In the history of decentralized lending protocols, oracle attacks have become a repeatedly validated old trick: either by accumulating chips in the liquidity pool of a certain DEX to briefly raise or lower the pool's price, or by controlling the price update function to "legally" submit distorted quotes on-chain. What Bonzo fell into was precisely the latter type. The incident report identified the SAUCE price update mechanism as a key entry point in the attack path—attackers only needed to first deposit about 250 SAUCE into Bonzo, and then by submitting an abnormal price update, allow the oracle to quote SAUCE prices that deviate from the real market, thereby magnifying this collateral position on paper far beyond its actual value.

This type of attack is more likely to succeed on smaller chains. In smaller or early ecosystems, the on-chain liquidity and depth of certain tokens are relatively limited, meaning that the cost of "pulling a needle" in a certain quoted market is lower; as long as the price source or update rhythm is controlled, it can lever up protocol assets far greater than one's own chips. The reason why the Bonzo incident sparked widespread discussion is also due to the structural problems it exposed: the centralization of price update permissions of the oracle, the protocol's heavy reliance on a single price source, and the risk control side not setting stricter discounts or limits for easily manipulated assets like SAUCE. Under such a design, a successful attack targeting the oracle could easily magnify the entire protocol's risk exposure from a collateral position of 250 SAUCE to a systemic loss of up to 9 million dollars in an instant.

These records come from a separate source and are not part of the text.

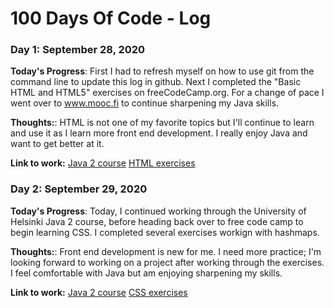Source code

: # 100 Days Of Code - Log

### Day 1: September 28, 2020

**Today's Progress**: First I had to refresh myself on how to use git from the command line to update this log in github. Next I completed the "Basic HTML and HTML5" exercises on freeCodeCamp.org. For a change of pace I went over to www.mooc.fi to continue sharpening my Java skills.

**Thoughts:**: HTML is not one of my favorite topics but I'll continue to learn and use it as I learn more front end development. I really enjoy Java and want to get better at it.

**Link to work:** [Java 2 course](https://java-programming.mooc.fi/) [HTML exercises](https://www.freecodecamp.org/)


### Day 2: September 29, 2020

**Today's Progress**: Today, I continued working through the University of Helsinki Java 2 course, before heading back over to free code camp to begin learning CSS. I completed several exercises workign with hashmaps.

**Thoughts:**: Front end development is new for me. I need more practice; I'm looking forward to working on a project after working through the exercises. I feel comfortable with Java but am enjoying sharpening my skills.

**Link to work:** [Java 2 course](https://java-programming.mooc.fi/) [CSS exercises](https://www.freecodecamp.org/)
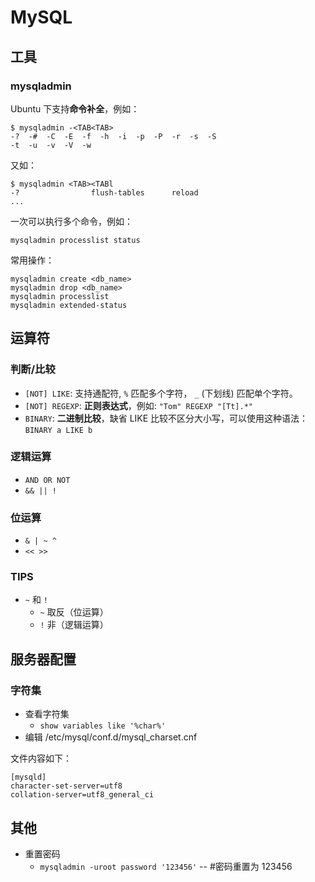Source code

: MySQL
=====

## 工具 ##

### mysqladmin ###

Ubuntu 下支持**命令补全**，例如：

	$ mysqladmin -<TAB<TAB>
    -?  -#  -C  -E  -f  -h  -i  -p  -P  -r  -s  -S
    -t  -u  -v  -V  -w

又如：

    $ mysqladmin <TAB><TABl
    -?                flush-tables      reload
    ...

一次可以执行多个命令，例如：

	mysqladmin processlist status

常用操作：

	mysqladmin create <db_name>
	mysqladmin drop <db_name>
	mysqladmin processlist
	mysqladmin extended-status

## 运算符 ##

### 判断/比较 ###

- `[NOT] LIKE`: 支持通配符, `%` 匹配多个字符， `_` (下划线) 匹配单个字符。
- `[NOT] REGEXP`: **正则表达式**，例如: `"Tom" REGEXP "[Tt].*"`
- `BINARY`: **二进制比较**，缺省 LIKE 比较不区分大小写，可以使用这种语法： `BINARY a LIKE b`


### 逻辑运算 ###

- `AND OR NOT`
- `&& || !`

### 位运算 ###

- `& | ~ ^`
- `<< >>`

### TIPS ###

- `~` 和 `!`
    -  `~` 取反（位运算）
    -  `!` 非（逻辑运算）

## 服务器配置 ##

### 字符集 ###

* 查看字符集
  * `show variables like '%char%'`
* 编辑 /etc/mysql/conf.d/mysql_charset.cnf

文件内容如下：

    [mysqld]
    character-set-server=utf8
    collation-server=utf8_general_ci

## 其他 ##

* 重置密码
  * `mysqladmin -uroot password '123456'` -- #密码重置为 123456
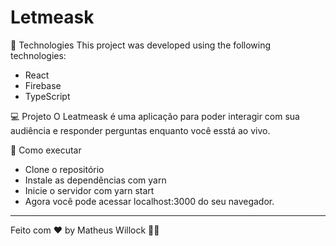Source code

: # Letmeask

🧪 Technologies
This project was developed using the following technologies:

- React
- Firebase
- TypeScript

💻 Projeto
O Leatmeask é uma aplicação para poder interagir com sua audiência e responder perguntas enquanto você esstá ao vivo.

🚀 Como executar

- Clone o repositório
- Instale as dependências com yarn
- Inicie o servidor com yarn start
- Agora você pode acessar localhost:3000 do seu navegador.

---

Feito com ♥ by Matheus Willock 👋🏻
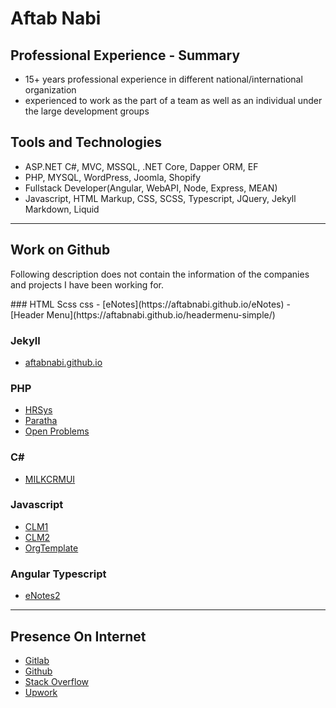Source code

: # Aftab Nabi 

## Professional Experience - Summary
- 15+ years professional experience in different national/international organization
- experienced to work as the part of a team as well as an individual under the large development groups

## Tools and Technologies
- ASP.NET C#, MVC, MSSQL, .NET Core, Dapper ORM, EF
- PHP, MYSQL, WordPress, Joomla, Shopify
- Fullstack Developer(Angular, WebAPI, Node, Express, MEAN)
- Javascript, HTML Markup, CSS, SCSS, Typescript, JQuery, Jekyll Markdown, Liquid

*********************************************

## Work on Github
<p>
    Following description does not contain the information of the companies and projects I have been working for.      
</p>
### HTML Scss css
- [eNotes](https://aftabnabi.github.io/eNotes)
- [Header Menu](https://aftabnabi.github.io/headermenu-simple/)

### Jekyll
- [aftabnabi.github.io](https://aftabnabi.github.io/)

### PHP
 - [HRSys](https://github.com/aftabnabi/HRSys)
 - [Paratha](https://github.com/aftabnabi/paratha)
 - [Open Problems](https://github.com/aftabnabi/openproblems)  

### C#
- [MILKCRMUI](https://github.com/aftabnabi/MilkCRMUI)

### Javascript
- [CLM1](https://github.com/aftabnabi/CLM1)
- [CLM2](https://github.com/aftabnabi/CLM2)
- [OrgTemplate](https://github.com/aftabnabi/OrgTemplate)

### Angular Typescript
- [eNotes2](https://stackblitz.com/edit/angular-hm3jej)

*******************************************

## Presence On Internet
- [Gitlab](https://gitlab.com/AftabNabi)
- [Github](https://github.com/aftabnabi)
- [Stack Overflow](https://stackoverflow.com/users/557489/mls)
- [Upwork](https://www.upwork.com/o/profiles/users/_~015a696f4e34db5d16/)
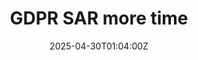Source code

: ---
title: GDPR SAR more time
linkTitle: GDPR SAR more time
date: '2025-04-30T01:04:00Z'
weight: 1
description: No content
draft: false
ref: gdpr-sar-more-time
---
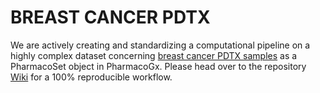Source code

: # BREAST CANCER PDTX

We are actively creating and standardizing a computational pipeline on a highly complex dataset concerning [breast cancer PDTX samples](https://www.ncbi.nlm.nih.gov/pmc/articles/PMC5037319/) as a PharmacoSet object in PharmacoGx. Please head over to the repository [Wiki](https://github.com/jenliketen/BREAST_CANCER_PDTX/wiki/SNV-AND-INDEL-DISCOVERY) for a 100% reproducible workflow.
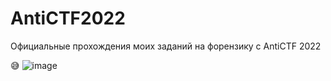 # AntiCTF2022
Официальные прохождения моих заданий на форензику с AntiCTF 2022

😅
![image](https://user-images.githubusercontent.com/101829424/187422615-40513547-85f6-44c7-8503-330aa64af7bc.png)
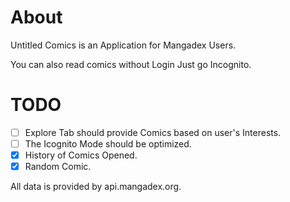 # About
Untitled Comics is an Application for Mangadex Users.

You can also read comics without Login Just go Incognito.

# TODO
- [ ] Explore Tab should provide Comics based on user's Interests.
- [ ] The Icognito Mode should be optimized.
- [X] History of Comics Opened.
- [X] Random Comic.

All data is provided by api.mangadex.org.
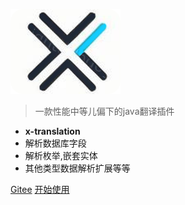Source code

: 
![logo](icon.png)
> 一款性能中等儿偏下的java翻译插件

- **x-translation**
- 解析数据库字段  
- 解析枚举,嵌套实体  
- 其他类型数据解析扩展等等 



[Gitee](https://gitee.com/zhang-xiao-xiang/x-translation)
[开始使用](#README.md)
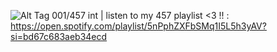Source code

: ![Alt Tag](https://i.imgur.com/2v0800U.png)
001/457 int |
 listen to my 457 playlist <3 !! :
 https://open.spotify.com/playlist/5nPphZXFbSMq1I5L5h3yAV?si=bd67c683aeb34ecd
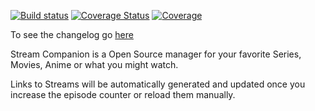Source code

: [![Build status](https://ci.appveyor.com/api/projects/status/q4gc9dgql402boy1?svg=true)](https://ci.appveyor.com/project/dreanor/streamcompanion)
[![Coverage Status](https://coveralls.io/repos/dreanor/StreamCompanion/badge.svg?branch=master&service=github)](https://coveralls.io/github/dreanor/StreamCompanion?branch=master)
[![Coverage](https://img.shields.io/coveralls/dreanor/streamcompanion/master.svg)](https://coveralls.io/r/dreanor/streamcompanion)

To see the changelog go [here](https://github.com/dreanor/StreamCompanion/blob/master/src/controller/changelog.txt)

Stream Companion is a Open Source manager for your favorite Series, Movies, Anime or what you might watch.

Links to Streams will be automatically generated and updated once you increase the episode counter or reload them manually.
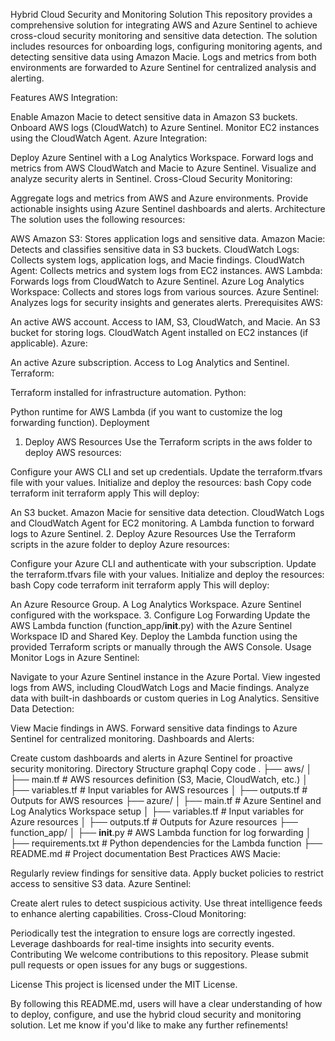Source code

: Hybrid Cloud Security and Monitoring Solution
This repository provides a comprehensive solution for integrating AWS and Azure Sentinel to achieve cross-cloud security monitoring and sensitive data detection. The solution includes resources for onboarding logs, configuring monitoring agents, and detecting sensitive data using Amazon Macie. Logs and metrics from both environments are forwarded to Azure Sentinel for centralized analysis and alerting.

Features
AWS Integration:

Enable Amazon Macie to detect sensitive data in Amazon S3 buckets.
Onboard AWS logs (CloudWatch) to Azure Sentinel.
Monitor EC2 instances using the CloudWatch Agent.
Azure Integration:

Deploy Azure Sentinel with a Log Analytics Workspace.
Forward logs and metrics from AWS CloudWatch and Macie to Azure Sentinel.
Visualize and analyze security alerts in Sentinel.
Cross-Cloud Security Monitoring:

Aggregate logs and metrics from AWS and Azure environments.
Provide actionable insights using Azure Sentinel dashboards and alerts.
Architecture
The solution uses the following resources:

AWS
Amazon S3: Stores application logs and sensitive data.
Amazon Macie: Detects and classifies sensitive data in S3 buckets.
CloudWatch Logs: Collects system logs, application logs, and Macie findings.
CloudWatch Agent: Collects metrics and system logs from EC2 instances.
AWS Lambda: Forwards logs from CloudWatch to Azure Sentinel.
Azure
Log Analytics Workspace: Collects and stores logs from various sources.
Azure Sentinel: Analyzes logs for security insights and generates alerts.
Prerequisites
AWS:

An active AWS account.
Access to IAM, S3, CloudWatch, and Macie.
An S3 bucket for storing logs.
CloudWatch Agent installed on EC2 instances (if applicable).
Azure:

An active Azure subscription.
Access to Log Analytics and Sentinel.
Terraform:

Terraform installed for infrastructure automation.
Python:

Python runtime for AWS Lambda (if you want to customize the log forwarding function).
Deployment
1. Deploy AWS Resources
Use the Terraform scripts in the aws folder to deploy AWS resources:

Configure your AWS CLI and set up credentials.
Update the terraform.tfvars file with your values.
Initialize and deploy the resources:
bash
Copy code
terraform init
terraform apply
This will deploy:

An S3 bucket.
Amazon Macie for sensitive data detection.
CloudWatch Logs and CloudWatch Agent for EC2 monitoring.
A Lambda function to forward logs to Azure Sentinel.
2. Deploy Azure Resources
Use the Terraform scripts in the azure folder to deploy Azure resources:

Configure your Azure CLI and authenticate with your subscription.
Update the terraform.tfvars file with your values.
Initialize and deploy the resources:
bash
Copy code
terraform init
terraform apply
This will deploy:

An Azure Resource Group.
A Log Analytics Workspace.
Azure Sentinel configured with the workspace.
3. Configure Log Forwarding
Update the AWS Lambda function (function_app/__init__.py) with the Azure Sentinel Workspace ID and Shared Key.
Deploy the Lambda function using the provided Terraform scripts or manually through the AWS Console.
Usage
Monitor Logs in Azure Sentinel:

Navigate to your Azure Sentinel instance in the Azure Portal.
View ingested logs from AWS, including CloudWatch Logs and Macie findings.
Analyze data with built-in dashboards or custom queries in Log Analytics.
Sensitive Data Detection:

View Macie findings in AWS.
Forward sensitive data findings to Azure Sentinel for centralized monitoring.
Dashboards and Alerts:

Create custom dashboards and alerts in Azure Sentinel for proactive security monitoring.
Directory Structure
graphql
Copy code
.
├── aws/
│   ├── main.tf                  # AWS resources definition (S3, Macie, CloudWatch, etc.)
│   ├── variables.tf             # Input variables for AWS resources
│   ├── outputs.tf               # Outputs for AWS resources
├── azure/
│   ├── main.tf                  # Azure Sentinel and Log Analytics Workspace setup
│   ├── variables.tf             # Input variables for Azure resources
│   ├── outputs.tf               # Outputs for Azure resources
├── function_app/
│   ├── __init__.py              # AWS Lambda function for log forwarding
│   ├── requirements.txt         # Python dependencies for the Lambda function
├── README.md                    # Project documentation
Best Practices
AWS Macie:

Regularly review findings for sensitive data.
Apply bucket policies to restrict access to sensitive S3 data.
Azure Sentinel:

Create alert rules to detect suspicious activity.
Use threat intelligence feeds to enhance alerting capabilities.
Cross-Cloud Monitoring:

Periodically test the integration to ensure logs are correctly ingested.
Leverage dashboards for real-time insights into security events.
Contributing
We welcome contributions to this repository. Please submit pull requests or open issues for any bugs or suggestions.

License
This project is licensed under the MIT License.

By following this README.md, users will have a clear understanding of how to deploy, configure, and use the hybrid cloud security and monitoring solution. Let me know if you'd like to make any further refinements!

Community Concerns on Risk Control Vulnerabilities and Lessons

Following the exposure of the incident, Bonzo quickly issued a preliminary incident statement, but this did not quell the doubts; instead, it sharpened the focus on its risk control model. Reports from multiple Chinese crypto media spread widely on social platforms, with concentrated criticisms in the comment sections about the excessive centralization of oracle price update permissions—this incident demonstrated that the attacker was able to directly manipulate SAUCE pricing through submitting price updates, which itself indicated a lack of sufficient checks and balances in the price source and update process. Another recurring concern raised was that the protocol's risk assessment and parameter settings were evidently insufficient in identifying and limiting the risks of such single tokens; community users questioned if Bonzo had set stricter collateral discounts or loan limits on low liquidity assets like SAUCE in advance, the scale of losses from the attack would likely not have been amplified to millions of dollars.

As discussions intensified, this attack was no longer seen merely as Bonzo's incident but was viewed by public opinion as a typical case exposing issues within the risk control models of lending protocols in the Hedera ecosystem. Several developers participating in the discussion redirected focus to more foundational design propositions: how to disperse oracle permissions, how to diversify price sources, and how to dynamically adjust risk parameters targeting single collateral assets in an environment where the ecosystem scale remains small and individual tokens are more easily manipulated. Current publicly available information has not provided details on fund recovery, compensation solutions, or specific repair progress; what is truly worthy of ongoing observation will be whether the Hedera ecosystem and broader DeFi might implement verifiable adjustments in oracle design—such as whether price sources are diversified, whether pricing permissions are further decentralized or brought under stricter governance thresholds, and whether parameters like collateral rates for low liquidity assets, single asset loan limits, and liquidation discounts are systematically reduced. At the same time, the community has become significantly sensitive to the oracle and risk control architecture of other protocols on Hedera; whether proposals for governance surrounding oracle management, collateral whitelisting, and risk parameter restructuring emerge will be a key signal in assessing whether this incident can truly push forward the upgrade of on-chain security practices.